Friday, February 03, 2017

The Alegality Of Fraud: Rentals

Alegality. It's not a word that's particularly common in English, but it does exist and is generally used, as would be expected, in discussions of legal matters. It also crops in respect of international business and globalisation, and is sometimes spelled a-legality. Its meaning, and I quote from the Urban Dictionary's definition, is "an unambiguously wrong, disruptive and often deliberately committed act for which there is not yet a specific law making that act expressly illegal."

The Spanish word "alegalidad" is much more commonly used. It most certainly isn't confined to arcane analyses of law. It is applied to more mundane, everyday issues, and there is a great deal of it. Alegality tumbles out of many a newspaper column inch. One has to conclude, correctly, that there is an abundance of issues for which law has not determined if acts are expressly legal or illegal, regardless of any ambiguous or deliberate wrongdoing. The mere fact that alegality crops up as often as it does leads one to also conclude that the law is often inadequate, ill-defined or not applied.

There often isn't application. Legislation, be it national, regional, municipal, can sit on the books having been approved and passed by the relevant legislatures without coming into force. This legislative inactivity is most common at the municipal level. Many are the one-time approved ordinances that one hears of which only some time later (several years in some instance) are officially adopted. In the intervening period, and despite there perhaps being previous ordinance, the potential for alegality increases, because no one is quite sure of the legal security.

The definition above is thus not always applicable locally. It isn't necessarily the case that acts are "unambiguously wrong". Yes there may be some taking advantage of a situation, but it is the essential ambiguity of legality that allows alegality to flourish, with responsibilities and powers of competing legislative bodies, to say nothing of the hierarchy of the courts' system, adding more fertiliser.

An example of mundane Mallorcan alegality was the car parking near Es Trenc. Much of what has now emerged after the ludicrously protracted process to arrive at a law for the nature park had to do with car parking. The upshot of the legislation is that plots which were once used for parking will not be, and they had been closed down because of their alegality. They weren't illegal but nor were they legal.
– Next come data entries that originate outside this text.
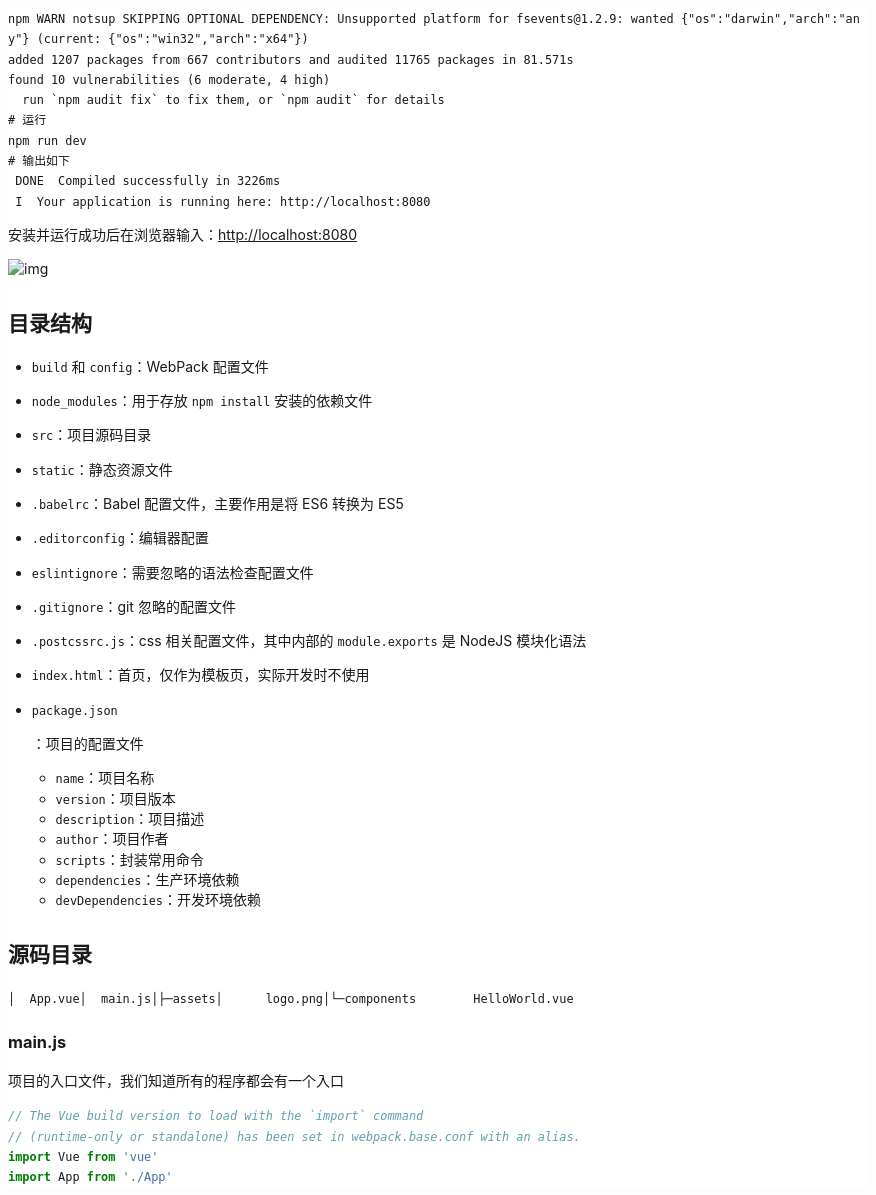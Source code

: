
 ```shell
npm WARN notsup SKIPPING OPTIONAL DEPENDENCY: Unsupported platform for fsevents@1.2.9: wanted {"os":"darwin","arch":"any"} (current: {"os":"win32","arch":"x64"})
added 1207 packages from 667 contributors and audited 11765 packages in 81.571s
found 10 vulnerabilities (6 moderate, 4 high)
  run `npm audit fix` to fix them, or `npm audit` for details
# 运行
npm run dev
# 输出如下
 DONE  Compiled successfully in 3226ms                                   
 I  Your application is running here: http://localhost:8080
```

安装并运行成功后在浏览器输入：[http://localhost:8080](http://www.qfdmy.com/wp-content/themes/quanbaike/go.php?url=aHR0cDovL2xvY2FsaG9zdDo4MDgw)

![img](http://www.qfdmy.com/wp-content/uploads/2019/08/bdf0cb3d9d30086.png)

## 目录结构

- `build` 和 `config`：WebPack 配置文件

- `node_modules`：用于存放 `npm install` 安装的依赖文件

- `src`：项目源码目录

- `static`：静态资源文件

- `.babelrc`：Babel 配置文件，主要作用是将 ES6 转换为 ES5

- `.editorconfig`：编辑器配置

- `eslintignore`：需要忽略的语法检查配置文件

- `.gitignore`：git 忽略的配置文件

- `.postcssrc.js`：css 相关配置文件，其中内部的 `module.exports` 是 NodeJS 模块化语法

- `index.html`：首页，仅作为模板页，实际开发时不使用

- ```
  package.json
  ```

  ：项目的配置文件

  - `name`：项目名称
  - `version`：项目版本
  - `description`：项目描述
  - `author`：项目作者
  - `scripts`：封装常用命令
  - `dependencies`：生产环境依赖
  - `devDependencies`：开发环境依赖

## 源码目录

```
│  App.vue│  main.js│├─assets│      logo.png│└─components        HelloWorld.vue
```

### main.js

项目的入口文件，我们知道所有的程序都会有一个入口

```js
// The Vue build version to load with the `import` command
// (runtime-only or standalone) has been set in webpack.base.conf with an alias.
import Vue from 'vue'
import App from './App'
```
The alegality had existed for years.

I was reminded of this legal ambiguity when rummaging through an archive of old newspaper articles. It was one from August last year. It had been kept because of its headline. It was a quote which said that "our tourism is based on alegality, illegality and fraud in law". The person who made the quote was Dr Juan Franch Fluxá from the law department at the University of the Balearic Islands.

His specific references were as follows: the alegality is exemplified by the likes of party boats; illegality can be found in the renting of apartments to tourists; fraud exists with those who use the tenancy act to rent to tourists and do so via Airbnb. "An unacceptable absurdity," he concluded.

What was interesting about Dr Franch's quote was that he didn't refer to rentals in terms of alegality. Yet alegal is how they have often been described. As an example, the CCOO union spoke at the end of 2015 of holiday properties being rented in an alegal fashion amounting to 25% of the regulated (legal) offer. The use of alegal has therefore created its own ambiguity regarding holiday rentals. But another member of the university's law department, Avel-lí Blasco, has also been unequivocal. Tourist rental in apartment buildings is not "alegal", it is "illegal".

The point is that one wonders how rentals of this type ever acquired a description of alegal. They have been proscribed in Balearic law for years, and if they hadn't been, then why was the law being used to fine owners? Perhaps it has been the case that certain interests have wished to promulgate the notion of alegality.

The use of the tenancy act is a different matter. Dr Franch's strident assertion of a fraud in law is something with which one take issue. If owners abide strictly by the terms of the tenancy act - no publicising as tourist/holiday accommodation and no services - then how can there be fraud? But what he was getting at was owners who abuse the law and seek to conceal the real intent, whether the property is being offered on Airbnb or any other website.

Rather than fraud in law necessarily, the tenancy act has created the scope for alegality insofar as it is a loophole. The national government should, indeed must, amend the act. If it doesn't, then legislation, such as that envisaged in the Balearics, will always be open to abuse. And yes, fraud.